PROVIDED RECORDS below:

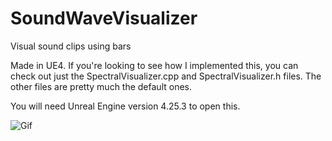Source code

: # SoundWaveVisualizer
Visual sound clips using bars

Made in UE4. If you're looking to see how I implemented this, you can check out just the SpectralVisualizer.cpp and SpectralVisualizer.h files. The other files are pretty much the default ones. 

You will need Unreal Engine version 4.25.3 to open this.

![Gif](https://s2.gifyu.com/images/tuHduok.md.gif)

End of PROVIDED RECORDS.
PROVIDED RECORDS below:

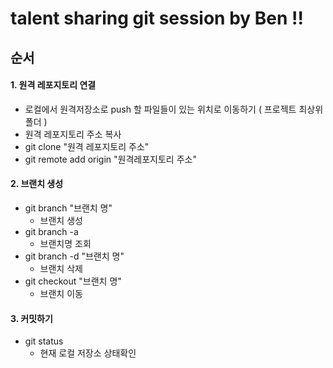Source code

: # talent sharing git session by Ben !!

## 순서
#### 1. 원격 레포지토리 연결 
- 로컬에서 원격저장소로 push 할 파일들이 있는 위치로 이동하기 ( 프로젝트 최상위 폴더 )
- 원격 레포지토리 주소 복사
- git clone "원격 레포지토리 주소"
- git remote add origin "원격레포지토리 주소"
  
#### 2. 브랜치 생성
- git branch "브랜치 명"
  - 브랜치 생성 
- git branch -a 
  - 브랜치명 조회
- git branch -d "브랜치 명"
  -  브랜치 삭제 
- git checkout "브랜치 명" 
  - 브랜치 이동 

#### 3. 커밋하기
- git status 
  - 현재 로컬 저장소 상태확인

End of PROVIDED RECORDS.
PROVIDED RECORDS below:

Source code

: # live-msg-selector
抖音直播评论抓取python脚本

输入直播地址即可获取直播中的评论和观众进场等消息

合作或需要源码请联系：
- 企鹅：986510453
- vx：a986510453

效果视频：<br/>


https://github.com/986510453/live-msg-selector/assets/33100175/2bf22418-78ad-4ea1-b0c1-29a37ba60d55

End of PROVIDED RECORDS.

- [TASK GOAL] Search the data and copy each line containing "this".

- [TASK SOLUTION]
Made in UE4. If you're looking to see how I implemented this, you can check out just the SpectralVisualizer.cpp and SpectralVisualizer.h files. The other files are pretty much the default ones. 
You will need Unreal Engine version 4.25.3 to open this.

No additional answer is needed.